Back in 2007 I stumbled over the "Plus Fours Routefinder", an invention of the 1920's. It's worn on the wrist and allows the user to scroll through a map of the route they planned to take, rolled up on little wooden rollers.
At that point I thought: that's awesome for long trips where you either dont want to take electronics with you or where you are without any electricity for a long time. And creating such rollable custom maps of your route automatically using openstreetmap data should be a breeze! Nevertheless it seems nobody picked up the idea.
Years passed and in a few weeks I'll go on a biking trip along the Weser, a river in nothern Germany. For my last multi-day trip (which was through the Odenwald, an area in southern Germany) I printed a big map from openstreetmap data which contained the whole route. Openstreetmap data is fantastic for this because in contrast to commercial maps it doesnt only allow you to just print the area you need but also allows you to highlight your planned route and objects you would probably not find in most commercial maps like for example supermarkets to stock up on supplies or bicycle repair shops.
Unfortunately such big maps have the disadvantage that to show everything in the amount of detail that you want along your route, they have to be pretty huge and thus easily become an inconvenience because the local plotter can't handle paper as large as DIN A0 or because it's a pain to repeatedly fold and unfold the whole thing every time you want to look at it. Strong winds are also no fun with a huge sheet of paper in your hands. One solution would be to print DIN A4 sized map regions in the desired scale. But that has the disadvantage that either you find yourself going back and forth between subsequent pages because you happen to be right at the border between two pages or you have to print sufficiently large overlaps, resulting in many duplicate map pieces and more pages of paper than you would like to carry with you.
It was then that I remembered the "Plus Fours Routefinder" concept. Given a predefined route it only shows what's important to you: all things close to the route you plan to travel along. Since it's a long continuous roll of paper there is no problem with folding because as you travel along the route you unroll one end and roll up the other. And because it's a long continuous map there is also no need for flipping pages or large overlap regions. There is not even the problem of not finding a big enough sheet of paper because multiple DIN A4 sheets can easily be glued together at their ends to form a long roll.
On the left you see the route we want to take: the bicycle route along the Weser river. If I wanted to print that map on a scale that allows me to see objects in sufficient detail along our route, then I would also see objects in Hamburg (upper right corner) in the same amount of detail. Clearly a waste of ink and paper as the route is never even close to Hamburg.

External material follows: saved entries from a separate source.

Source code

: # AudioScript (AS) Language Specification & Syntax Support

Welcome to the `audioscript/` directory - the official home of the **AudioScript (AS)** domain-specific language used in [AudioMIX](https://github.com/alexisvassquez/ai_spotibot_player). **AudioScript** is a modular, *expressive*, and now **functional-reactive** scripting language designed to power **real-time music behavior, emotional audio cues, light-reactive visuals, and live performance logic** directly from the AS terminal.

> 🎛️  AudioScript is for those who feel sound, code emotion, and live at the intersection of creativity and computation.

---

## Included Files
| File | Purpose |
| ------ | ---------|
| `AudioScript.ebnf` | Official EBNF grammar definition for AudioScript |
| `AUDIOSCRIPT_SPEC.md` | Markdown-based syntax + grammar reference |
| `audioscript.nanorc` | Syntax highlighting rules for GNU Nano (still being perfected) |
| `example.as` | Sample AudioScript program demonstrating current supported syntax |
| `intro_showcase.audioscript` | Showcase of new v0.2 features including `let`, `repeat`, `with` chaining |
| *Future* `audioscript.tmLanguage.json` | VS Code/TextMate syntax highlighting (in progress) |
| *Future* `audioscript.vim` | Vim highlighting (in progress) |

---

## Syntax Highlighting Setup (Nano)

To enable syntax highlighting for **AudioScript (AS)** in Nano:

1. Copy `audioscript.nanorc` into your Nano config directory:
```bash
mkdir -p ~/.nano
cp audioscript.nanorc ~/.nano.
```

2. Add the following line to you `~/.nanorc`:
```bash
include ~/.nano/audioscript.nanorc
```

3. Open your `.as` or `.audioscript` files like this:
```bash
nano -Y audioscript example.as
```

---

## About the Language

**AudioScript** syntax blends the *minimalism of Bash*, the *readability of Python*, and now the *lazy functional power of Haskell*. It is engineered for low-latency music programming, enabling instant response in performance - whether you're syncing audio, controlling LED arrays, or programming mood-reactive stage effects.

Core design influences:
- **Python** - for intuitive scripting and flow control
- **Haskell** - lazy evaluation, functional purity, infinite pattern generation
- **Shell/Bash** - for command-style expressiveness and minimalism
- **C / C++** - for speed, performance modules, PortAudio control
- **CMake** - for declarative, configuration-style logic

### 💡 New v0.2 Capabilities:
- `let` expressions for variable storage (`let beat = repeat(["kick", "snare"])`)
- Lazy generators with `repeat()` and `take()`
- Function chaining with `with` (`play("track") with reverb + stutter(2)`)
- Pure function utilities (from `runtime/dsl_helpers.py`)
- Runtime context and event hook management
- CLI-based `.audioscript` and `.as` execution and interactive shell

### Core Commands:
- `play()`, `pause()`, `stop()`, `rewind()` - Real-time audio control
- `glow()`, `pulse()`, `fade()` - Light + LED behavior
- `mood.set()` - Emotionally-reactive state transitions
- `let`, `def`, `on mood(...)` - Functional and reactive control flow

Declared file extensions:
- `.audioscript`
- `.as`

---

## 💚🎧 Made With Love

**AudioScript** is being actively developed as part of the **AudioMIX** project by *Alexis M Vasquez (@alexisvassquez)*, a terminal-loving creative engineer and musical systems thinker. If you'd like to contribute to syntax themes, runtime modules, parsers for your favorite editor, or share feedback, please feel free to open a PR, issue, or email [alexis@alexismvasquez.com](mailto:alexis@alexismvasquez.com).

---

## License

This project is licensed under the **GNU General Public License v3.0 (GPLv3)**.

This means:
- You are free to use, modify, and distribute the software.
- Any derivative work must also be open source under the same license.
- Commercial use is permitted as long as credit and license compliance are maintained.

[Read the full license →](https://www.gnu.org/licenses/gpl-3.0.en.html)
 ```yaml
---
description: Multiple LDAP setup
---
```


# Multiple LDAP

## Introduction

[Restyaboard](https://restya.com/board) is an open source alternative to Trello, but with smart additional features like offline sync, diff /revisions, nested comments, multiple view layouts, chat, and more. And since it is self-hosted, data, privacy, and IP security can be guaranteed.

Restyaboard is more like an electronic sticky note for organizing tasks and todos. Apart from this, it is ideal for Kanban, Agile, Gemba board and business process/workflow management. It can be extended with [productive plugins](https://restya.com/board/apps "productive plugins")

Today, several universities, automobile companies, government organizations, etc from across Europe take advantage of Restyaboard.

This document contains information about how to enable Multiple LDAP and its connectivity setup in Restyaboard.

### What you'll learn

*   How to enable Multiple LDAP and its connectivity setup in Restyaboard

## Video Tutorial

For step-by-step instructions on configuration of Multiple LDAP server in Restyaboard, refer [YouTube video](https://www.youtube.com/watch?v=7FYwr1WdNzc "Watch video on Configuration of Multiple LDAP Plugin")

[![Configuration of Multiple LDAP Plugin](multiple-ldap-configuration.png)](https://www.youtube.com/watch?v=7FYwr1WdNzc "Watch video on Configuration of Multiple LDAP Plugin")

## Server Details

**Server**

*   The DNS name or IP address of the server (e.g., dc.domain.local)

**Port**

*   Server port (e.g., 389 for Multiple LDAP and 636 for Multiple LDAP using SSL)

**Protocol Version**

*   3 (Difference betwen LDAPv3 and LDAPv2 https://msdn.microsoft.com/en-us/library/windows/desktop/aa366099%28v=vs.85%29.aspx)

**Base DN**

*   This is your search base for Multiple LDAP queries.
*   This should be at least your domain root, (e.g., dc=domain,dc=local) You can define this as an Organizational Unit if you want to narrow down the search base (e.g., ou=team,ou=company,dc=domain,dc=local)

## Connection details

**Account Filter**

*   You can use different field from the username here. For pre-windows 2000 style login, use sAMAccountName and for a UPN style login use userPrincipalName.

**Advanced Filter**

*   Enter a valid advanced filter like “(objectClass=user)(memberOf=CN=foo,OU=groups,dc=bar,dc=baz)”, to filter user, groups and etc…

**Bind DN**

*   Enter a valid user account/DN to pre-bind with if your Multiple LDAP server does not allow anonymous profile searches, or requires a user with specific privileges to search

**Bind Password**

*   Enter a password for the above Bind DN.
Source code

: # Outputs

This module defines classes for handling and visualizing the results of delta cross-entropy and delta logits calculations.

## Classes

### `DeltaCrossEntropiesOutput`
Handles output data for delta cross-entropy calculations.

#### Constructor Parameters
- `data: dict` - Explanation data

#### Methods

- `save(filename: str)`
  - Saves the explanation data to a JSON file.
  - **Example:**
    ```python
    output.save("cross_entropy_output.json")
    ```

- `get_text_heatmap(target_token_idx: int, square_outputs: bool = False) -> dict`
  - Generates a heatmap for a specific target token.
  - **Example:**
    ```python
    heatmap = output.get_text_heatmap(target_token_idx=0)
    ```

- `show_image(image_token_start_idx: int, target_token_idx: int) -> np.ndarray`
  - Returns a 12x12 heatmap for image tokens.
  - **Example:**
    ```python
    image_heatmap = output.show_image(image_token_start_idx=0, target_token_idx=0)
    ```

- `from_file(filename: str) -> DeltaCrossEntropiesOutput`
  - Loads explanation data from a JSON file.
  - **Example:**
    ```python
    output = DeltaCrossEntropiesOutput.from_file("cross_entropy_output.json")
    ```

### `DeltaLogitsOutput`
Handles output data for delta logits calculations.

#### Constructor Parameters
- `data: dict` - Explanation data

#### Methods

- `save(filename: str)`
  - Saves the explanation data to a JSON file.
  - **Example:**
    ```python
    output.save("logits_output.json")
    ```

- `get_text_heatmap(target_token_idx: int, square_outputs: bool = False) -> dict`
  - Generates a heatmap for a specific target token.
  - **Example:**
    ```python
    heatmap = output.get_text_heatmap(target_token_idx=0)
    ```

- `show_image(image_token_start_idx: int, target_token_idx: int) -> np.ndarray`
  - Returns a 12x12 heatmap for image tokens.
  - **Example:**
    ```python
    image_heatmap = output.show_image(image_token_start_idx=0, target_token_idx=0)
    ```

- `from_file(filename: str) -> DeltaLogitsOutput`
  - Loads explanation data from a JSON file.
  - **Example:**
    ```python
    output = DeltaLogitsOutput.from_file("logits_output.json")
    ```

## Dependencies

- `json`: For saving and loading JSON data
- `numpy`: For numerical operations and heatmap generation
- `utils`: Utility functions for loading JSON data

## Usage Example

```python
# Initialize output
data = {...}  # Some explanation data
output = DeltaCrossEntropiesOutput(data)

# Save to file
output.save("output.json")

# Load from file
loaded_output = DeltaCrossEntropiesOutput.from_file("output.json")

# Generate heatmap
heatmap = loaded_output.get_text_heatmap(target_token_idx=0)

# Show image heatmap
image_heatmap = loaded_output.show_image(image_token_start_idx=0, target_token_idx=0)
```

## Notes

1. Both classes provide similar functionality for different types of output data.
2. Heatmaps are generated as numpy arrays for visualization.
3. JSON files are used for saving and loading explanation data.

As the first step, a smooth approximation of the route has to be found. It seems that the best way to do that is to calculate a B-Spline curve approximating the input data with a given smoothness. On the right you can see the approximated curve with a smoothing value of 6. The curve is sampled into 20 linear segments. I calculated the B-Spline using the FITPACK library to which scipy offers a Python binding.
The next step is to expand each of the line segments into quadrilaterals. The distance between the vertices of the quadrilaterals and the ends of the line segment they belong to is the same along the whole path and obviously has to be big enough such that every point along the route falls into one quadrilateral. In this example, I draw only 20 quadrilaterals for visual clarity. In practice one wants many more for a smoother approximation.
Using a simple transform, each point of the original map and the original path in each quadrilateral is then mapped to a point inside the corresponding "straight" rectangle. Each target rectangle has the height of the line segment it corresponds to. It can be seen that while the large scale curvature of the path is lost in the result, fine details remain perfectly visible. The assumption here is, that while travelling a path several hundred kilometers long, it does not matter that large scale curvature that one is not able to perceive anyways is not preserved.
The transformation is done on a Mercator projection of the map itself as well as the data of the path. Therefore, this method probably doesnt work if you plan to travel to one of the poles.
Here a side by side overview that doesnt include the underlying map data but only the path. It shows how small details are preserved in the transformation.
The code that produced the images in this post is very crude, unoptimized and kinda messy. If you dont care, then it can be accessed here
My last update about ongoing development of botch, the bootstrap/build ordering tool chain, was three months ago with the announcement of bootstrap.debian.net. Since then a number of things happened, so I thought an update was due.
New graphs for port metrics
By default, a dependency graph is created by arbitrarily choosing an installation set for binary package installation or source package compilation. Installation set vertices and source vertices are connected according to this arbitrary selection.
Niels Thykier approached me at Debconf13 about the possibility of using this graph to create a metric which would be able to tell for each source package, how many other source packages would become uncompilable or how many binary packages would become uninstallable, if that source package was removed from the archive. This could help deciding about the importance of packages. More about this can be found at the thread on debian-devel.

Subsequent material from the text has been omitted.